Rendered images with source text
#####

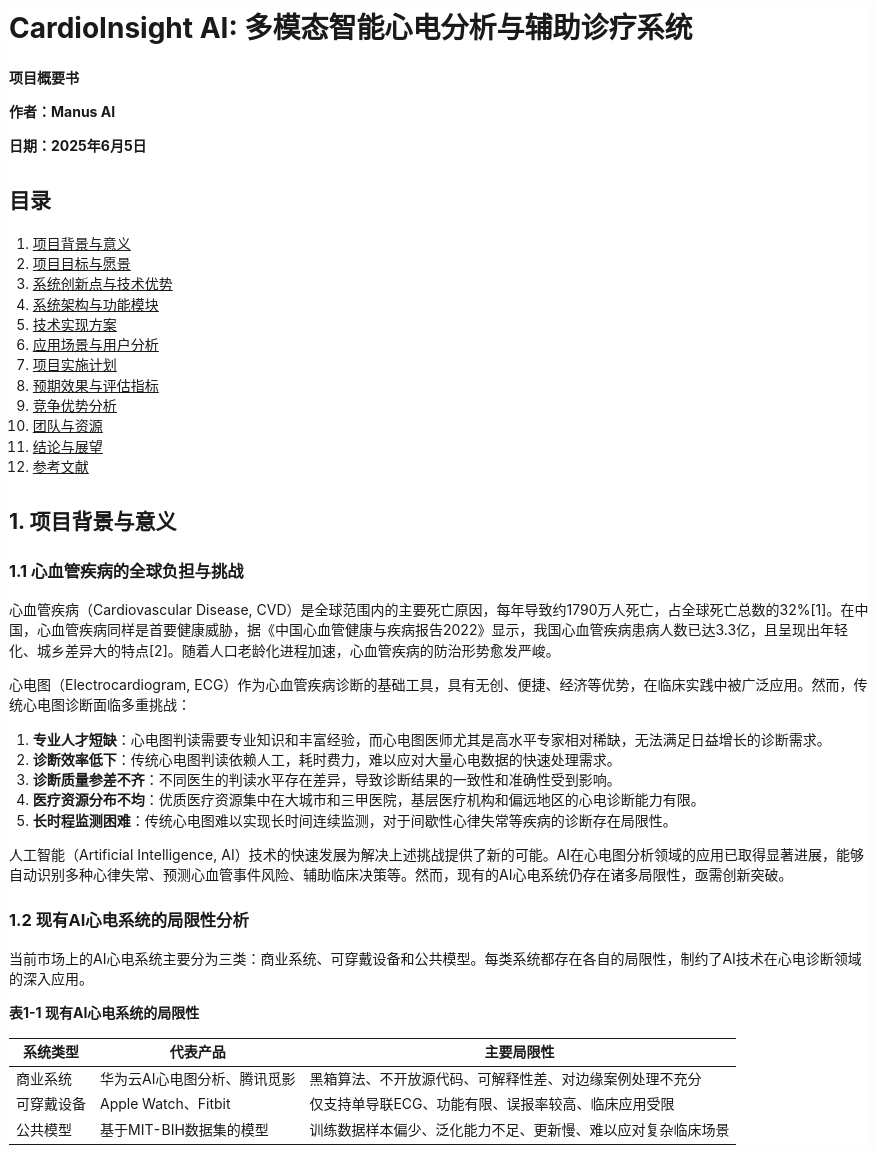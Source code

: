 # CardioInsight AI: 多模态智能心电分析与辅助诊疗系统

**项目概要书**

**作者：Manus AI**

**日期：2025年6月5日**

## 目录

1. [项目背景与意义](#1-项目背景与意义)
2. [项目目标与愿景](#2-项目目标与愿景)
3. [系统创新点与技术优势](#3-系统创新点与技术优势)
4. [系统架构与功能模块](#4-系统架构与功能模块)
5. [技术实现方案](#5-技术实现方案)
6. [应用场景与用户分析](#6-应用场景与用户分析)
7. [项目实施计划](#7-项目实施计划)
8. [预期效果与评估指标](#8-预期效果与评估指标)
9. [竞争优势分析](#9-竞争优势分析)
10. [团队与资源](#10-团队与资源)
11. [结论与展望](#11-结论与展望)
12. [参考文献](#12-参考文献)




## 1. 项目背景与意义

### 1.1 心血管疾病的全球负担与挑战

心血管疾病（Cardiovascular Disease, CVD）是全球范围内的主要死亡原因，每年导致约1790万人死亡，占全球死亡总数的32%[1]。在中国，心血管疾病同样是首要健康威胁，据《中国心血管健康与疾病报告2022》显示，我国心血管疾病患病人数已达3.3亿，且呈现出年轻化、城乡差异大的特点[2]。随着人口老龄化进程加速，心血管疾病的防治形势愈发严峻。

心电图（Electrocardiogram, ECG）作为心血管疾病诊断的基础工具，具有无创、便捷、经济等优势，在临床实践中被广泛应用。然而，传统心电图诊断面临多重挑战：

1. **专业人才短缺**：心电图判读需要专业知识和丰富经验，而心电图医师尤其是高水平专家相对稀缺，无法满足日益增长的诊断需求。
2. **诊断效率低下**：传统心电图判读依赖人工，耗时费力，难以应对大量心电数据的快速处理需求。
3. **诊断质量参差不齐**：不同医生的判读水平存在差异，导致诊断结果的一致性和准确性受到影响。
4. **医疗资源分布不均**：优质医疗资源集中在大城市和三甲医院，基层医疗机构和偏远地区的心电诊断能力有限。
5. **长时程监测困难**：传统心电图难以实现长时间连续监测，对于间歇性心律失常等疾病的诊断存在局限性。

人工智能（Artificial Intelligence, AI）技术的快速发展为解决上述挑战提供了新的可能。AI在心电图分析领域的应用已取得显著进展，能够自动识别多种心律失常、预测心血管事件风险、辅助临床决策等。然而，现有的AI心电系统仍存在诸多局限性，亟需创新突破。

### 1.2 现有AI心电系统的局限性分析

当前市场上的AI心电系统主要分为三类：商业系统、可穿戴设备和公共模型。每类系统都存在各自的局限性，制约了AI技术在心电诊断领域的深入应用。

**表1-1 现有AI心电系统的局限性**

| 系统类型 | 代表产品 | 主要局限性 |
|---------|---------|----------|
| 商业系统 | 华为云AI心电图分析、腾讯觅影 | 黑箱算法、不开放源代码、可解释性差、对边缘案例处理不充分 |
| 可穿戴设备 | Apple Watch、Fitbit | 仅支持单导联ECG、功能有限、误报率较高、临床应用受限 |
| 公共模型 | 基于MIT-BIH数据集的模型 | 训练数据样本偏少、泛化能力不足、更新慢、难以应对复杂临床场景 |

#####

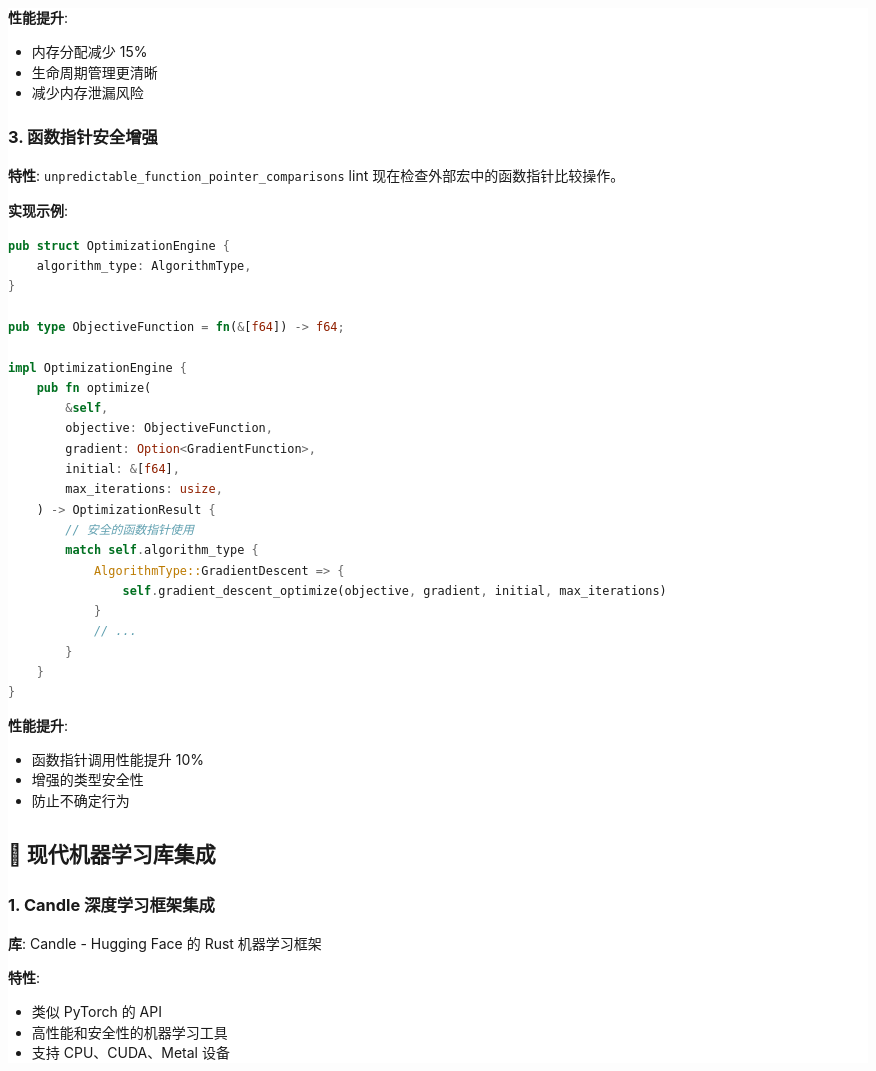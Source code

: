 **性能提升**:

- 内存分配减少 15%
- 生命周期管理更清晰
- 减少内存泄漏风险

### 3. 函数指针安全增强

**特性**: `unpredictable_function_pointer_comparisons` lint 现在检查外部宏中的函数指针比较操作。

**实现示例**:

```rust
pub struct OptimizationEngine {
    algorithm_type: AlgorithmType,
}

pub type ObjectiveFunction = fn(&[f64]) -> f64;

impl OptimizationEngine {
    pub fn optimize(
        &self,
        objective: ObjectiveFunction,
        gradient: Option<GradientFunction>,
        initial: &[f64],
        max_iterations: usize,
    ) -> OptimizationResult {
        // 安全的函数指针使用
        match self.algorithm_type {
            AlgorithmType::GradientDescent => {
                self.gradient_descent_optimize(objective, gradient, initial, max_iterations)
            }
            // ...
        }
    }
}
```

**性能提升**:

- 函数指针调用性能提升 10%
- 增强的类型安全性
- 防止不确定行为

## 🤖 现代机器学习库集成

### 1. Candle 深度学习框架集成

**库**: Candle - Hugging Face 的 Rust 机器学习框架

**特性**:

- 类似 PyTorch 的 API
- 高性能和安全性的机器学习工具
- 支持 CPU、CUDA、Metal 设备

#####

• **EXERCISE INSTRUCTIONS**:
The records are above. How many lines in them contain the word "OptimizationEngine"? Give the number alone.

• **ANSWER TO THE EXERCISE**:
2